To address this, I built a transaction-crafting bot powered by an AI Agent (based on OpenClaw). Testers describe what they need in natural language, and the bot automatically constructs the corresponding on-chain transaction.
More importantly, the bot generates daily reports summarizing all custom requests from the team. I review these: which ones are frequent? Which have general applicability? Those worth standardizing get added to the platform — real-world demand feeding back into tool iteration.
This creates a closed loop:
Standardized platform → covers known scenarios → AI Agent handles custom requests → daily reports surface frequent cases → feed back into platform updates
Next: Fake Deposit Detection
Everything above deals with “known transactions.” But as test engineers, our job isn’t just verifying that known things pass correctly — we need to provide quality assurance from a holistic perspective: can the system correctly handle transaction types we haven’t seen before?
This is the core challenge of fake deposit detection.
Narrowing the Scope
One key insight: beyond low-level code bugs (like failing to filter reverted transactions), most fake deposit vulnerabilities stem from complex transaction structures.

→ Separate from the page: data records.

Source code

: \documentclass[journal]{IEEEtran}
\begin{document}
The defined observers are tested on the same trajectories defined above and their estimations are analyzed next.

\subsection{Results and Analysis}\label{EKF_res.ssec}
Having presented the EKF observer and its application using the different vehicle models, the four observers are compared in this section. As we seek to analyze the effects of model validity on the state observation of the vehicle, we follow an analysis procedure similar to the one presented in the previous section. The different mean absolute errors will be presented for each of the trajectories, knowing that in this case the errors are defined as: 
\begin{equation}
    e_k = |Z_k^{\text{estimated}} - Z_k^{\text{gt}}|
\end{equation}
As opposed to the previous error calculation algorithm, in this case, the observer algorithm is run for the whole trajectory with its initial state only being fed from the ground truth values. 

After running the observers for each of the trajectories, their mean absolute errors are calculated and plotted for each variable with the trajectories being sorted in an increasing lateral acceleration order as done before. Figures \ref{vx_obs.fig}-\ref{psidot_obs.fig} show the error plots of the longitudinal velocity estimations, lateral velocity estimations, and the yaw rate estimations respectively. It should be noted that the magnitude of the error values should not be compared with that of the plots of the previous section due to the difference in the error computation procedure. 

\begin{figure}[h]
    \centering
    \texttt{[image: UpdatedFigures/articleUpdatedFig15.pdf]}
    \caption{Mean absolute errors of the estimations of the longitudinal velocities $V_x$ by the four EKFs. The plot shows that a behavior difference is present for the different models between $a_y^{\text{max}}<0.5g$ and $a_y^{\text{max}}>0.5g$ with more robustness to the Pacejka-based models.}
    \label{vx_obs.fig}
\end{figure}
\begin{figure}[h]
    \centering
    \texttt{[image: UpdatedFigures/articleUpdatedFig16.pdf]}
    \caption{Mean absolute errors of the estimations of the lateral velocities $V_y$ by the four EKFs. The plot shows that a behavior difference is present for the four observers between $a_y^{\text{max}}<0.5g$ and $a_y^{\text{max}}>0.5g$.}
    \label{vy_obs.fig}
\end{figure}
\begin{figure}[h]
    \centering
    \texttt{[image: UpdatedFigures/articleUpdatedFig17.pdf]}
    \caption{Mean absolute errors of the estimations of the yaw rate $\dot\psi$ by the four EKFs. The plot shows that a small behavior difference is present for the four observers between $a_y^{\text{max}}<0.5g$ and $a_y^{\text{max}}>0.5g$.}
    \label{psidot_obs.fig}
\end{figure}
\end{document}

And the most complex transaction structures exist on chains that support smart contracts.
So the scope narrows dramatically: go deep on EVM chains, then sweep through other major chains one by one.
Two Exploration Directions
Direction 1: On-chain Data Analysis
Pull large volumes of real transaction data from target chains and feed them to AI for type classification. Compare against known types in the platform — if transaction structures appear that don’t match any known category, aggregate them and assess whether they need test coverage.
The advantage: data-driven discovery of blind spots we “don’t know we don’t know.” The risk: uncertain ROI, and token consumption for large-scale analysis needs evaluation.
Direction 2: Mock Bombardment
Pull large volumes of real transactions, replace all to addresses with exchange deposit addresses, and submit them in bulk. Essentially using real-world transaction diversity to stress-test the system, seeing which transactions can “fool” the deposit detection.
More direct, more aggressive, and closer to real attack scenarios.
Both directions have trade-offs — most likely the final approach combines them: use Direction 1 to discover blind spots, then Direction 2 for stress validation.
Closing Thoughts
Deposit testing has long been an apprenticeship model — all the capability lives in people’s heads, and walks out the door when they leave. What I’m trying to do is straightforward: turn experience into tools, turn individual capability into team capability, turn one-off testing into repeatable standardized processes.
The tool is just the starting point. The real goal is building a complete deposit quality assurance system — from standardized testing, to customized supplementation, to unknown threat discovery — forming a layered defense.